Finding a job is proving to be hard in the months following one of the worst recessions in the country's history outside of the Great Depression. There's about three million job openings, but 14 million are unemployed.
Facebook is setting up a page on the social networking site that will provide resources for job seekers. It will use its targeted advertising capabilities to promote the page through public service announcements in areas with high unemployment, including highly affected states like California and Nevada.
The social networking site and other partner organizations -- including the National Association of State Workforce Agencies, DirectEmployers Association and the National Association of Colleges and Employers -- plan to commission a study to gauge how social networking can best help job seekers find employment, and share the findings in the coming months.

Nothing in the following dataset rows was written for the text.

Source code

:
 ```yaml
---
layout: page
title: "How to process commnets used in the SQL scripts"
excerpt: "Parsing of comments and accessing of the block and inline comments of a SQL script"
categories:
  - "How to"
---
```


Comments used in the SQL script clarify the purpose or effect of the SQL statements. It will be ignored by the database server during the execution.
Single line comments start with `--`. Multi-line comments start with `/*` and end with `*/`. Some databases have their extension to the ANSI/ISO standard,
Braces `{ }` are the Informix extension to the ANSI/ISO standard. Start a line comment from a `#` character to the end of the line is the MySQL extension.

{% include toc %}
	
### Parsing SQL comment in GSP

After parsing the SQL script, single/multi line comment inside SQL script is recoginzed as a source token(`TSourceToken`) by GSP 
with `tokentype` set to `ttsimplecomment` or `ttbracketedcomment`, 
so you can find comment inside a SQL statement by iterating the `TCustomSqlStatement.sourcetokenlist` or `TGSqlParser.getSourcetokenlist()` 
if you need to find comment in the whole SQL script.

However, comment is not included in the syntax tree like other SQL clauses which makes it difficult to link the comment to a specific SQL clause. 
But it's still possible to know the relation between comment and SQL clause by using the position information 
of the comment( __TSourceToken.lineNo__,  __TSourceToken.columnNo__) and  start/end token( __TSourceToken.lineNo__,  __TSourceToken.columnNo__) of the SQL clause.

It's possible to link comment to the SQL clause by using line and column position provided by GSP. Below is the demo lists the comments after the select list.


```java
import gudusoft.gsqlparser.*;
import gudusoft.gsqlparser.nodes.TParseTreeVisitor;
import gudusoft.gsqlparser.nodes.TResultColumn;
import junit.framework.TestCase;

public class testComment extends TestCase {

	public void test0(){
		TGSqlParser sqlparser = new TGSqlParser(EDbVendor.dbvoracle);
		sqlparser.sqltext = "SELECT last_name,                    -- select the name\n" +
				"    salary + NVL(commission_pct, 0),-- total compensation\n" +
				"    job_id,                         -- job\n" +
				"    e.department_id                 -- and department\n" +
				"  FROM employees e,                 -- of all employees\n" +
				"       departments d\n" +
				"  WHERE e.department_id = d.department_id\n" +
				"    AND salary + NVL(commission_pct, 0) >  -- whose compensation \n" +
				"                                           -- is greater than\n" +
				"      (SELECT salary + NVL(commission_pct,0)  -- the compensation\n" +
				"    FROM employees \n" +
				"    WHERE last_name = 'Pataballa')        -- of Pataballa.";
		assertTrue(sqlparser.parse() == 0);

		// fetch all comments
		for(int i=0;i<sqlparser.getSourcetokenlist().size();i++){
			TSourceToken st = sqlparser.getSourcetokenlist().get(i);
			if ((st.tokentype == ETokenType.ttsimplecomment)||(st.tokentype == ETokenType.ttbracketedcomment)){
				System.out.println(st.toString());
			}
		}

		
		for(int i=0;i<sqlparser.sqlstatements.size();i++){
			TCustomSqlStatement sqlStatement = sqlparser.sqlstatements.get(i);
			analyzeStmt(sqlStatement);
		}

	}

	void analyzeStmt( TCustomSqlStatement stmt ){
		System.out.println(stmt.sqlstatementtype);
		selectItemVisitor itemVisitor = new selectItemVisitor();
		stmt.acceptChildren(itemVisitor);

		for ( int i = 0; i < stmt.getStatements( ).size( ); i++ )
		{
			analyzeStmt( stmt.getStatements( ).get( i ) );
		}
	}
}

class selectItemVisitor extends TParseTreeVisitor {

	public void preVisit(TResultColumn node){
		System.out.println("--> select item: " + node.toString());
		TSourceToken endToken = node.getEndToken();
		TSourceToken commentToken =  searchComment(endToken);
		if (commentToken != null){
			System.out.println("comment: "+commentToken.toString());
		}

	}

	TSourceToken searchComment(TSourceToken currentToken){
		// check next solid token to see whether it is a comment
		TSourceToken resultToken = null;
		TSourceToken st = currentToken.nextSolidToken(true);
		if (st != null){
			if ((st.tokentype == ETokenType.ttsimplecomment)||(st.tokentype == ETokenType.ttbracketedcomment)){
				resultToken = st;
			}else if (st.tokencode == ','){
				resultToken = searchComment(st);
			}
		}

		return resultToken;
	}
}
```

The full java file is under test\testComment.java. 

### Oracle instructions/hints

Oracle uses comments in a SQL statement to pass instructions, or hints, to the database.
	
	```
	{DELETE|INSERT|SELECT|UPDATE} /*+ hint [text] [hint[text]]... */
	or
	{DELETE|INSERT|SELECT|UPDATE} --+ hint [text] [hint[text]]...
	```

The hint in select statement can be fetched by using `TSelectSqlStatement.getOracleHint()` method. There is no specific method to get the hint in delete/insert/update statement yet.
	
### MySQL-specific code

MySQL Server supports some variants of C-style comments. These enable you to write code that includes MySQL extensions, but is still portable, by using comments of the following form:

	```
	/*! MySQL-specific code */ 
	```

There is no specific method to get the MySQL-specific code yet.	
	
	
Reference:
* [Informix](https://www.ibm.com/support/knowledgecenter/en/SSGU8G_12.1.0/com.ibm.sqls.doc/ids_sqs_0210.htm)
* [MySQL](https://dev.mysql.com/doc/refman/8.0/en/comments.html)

Labor Secretary Hilda Solis hopes to expand it to other social networking sites such as Twitter and LinkedIn. "By leveraging the power of the social Web, this initiative will provide immediate, meaningful and ready-to-use information for job seekers and employers, and a modern platform to better connect them," she says.
Solis' effort brings together several public and private initiatives that job seekers may not know exist. They include job listings and tools to plan future career paths and match skill sets to the best fitting jobs.
In just the first few hours of being online, the page had already amassed about 800 likes.